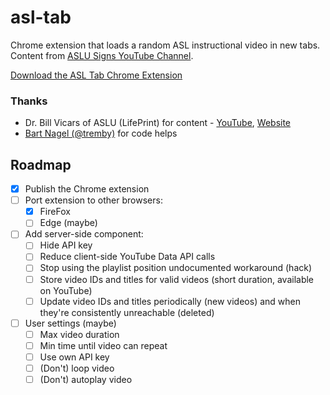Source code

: # asl-tab
Chrome extension that loads a random ASL instructional video in new tabs. Content from [ASLU Signs YouTube Channel](https://www.youtube.com/channel/UCZy9xs6Tn9vWqN_5l0EEIZA).

[Download the ASL Tab Chrome Extension](https://chrome.google.com/webstore/detail/asl-tab/bjiakmejoofpfclmopcfpkopmamecnkd)

### Thanks
- Dr. Bill Vicars of ASLU (LifePrint) for content - [YouTube](https://www.youtube.com/user/billvicars), [Website](http://lifeprint.com/)
- [Bart Nagel (@tremby)](https://github.com/tremby) for code helps

## Roadmap
- [x] Publish the Chrome extension
- [ ] Port extension to other browsers:
  - [x] FireFox
  - [ ] Edge (maybe)
- [ ] Add server-side component:
  - [ ] Hide API key
  - [ ] Reduce client-side YouTube Data API calls
  - [ ] Stop using the playlist position undocumented workaround (hack)
  - [ ] Store video IDs and titles for valid videos (short duration, available on YouTube)
  - [ ] Update video IDs and titles periodically (new videos) and when they're consistently unreachable (deleted)
- [ ] User settings (maybe)
  - [ ] Max video duration
  - [ ] Min time until video can repeat
  - [ ] Use own API key
  - [ ] (Don't) loop video
  - [ ] (Don't) autoplay video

To do: Copy from the entries above each line in which the string "titles" can be found.

Result of this exercise:
  - [ ] Store video IDs and titles for valid videos (short duration, available on YouTube)
  - [ ] Update video IDs and titles periodically (new videos) and when they're consistently unreachable (deleted)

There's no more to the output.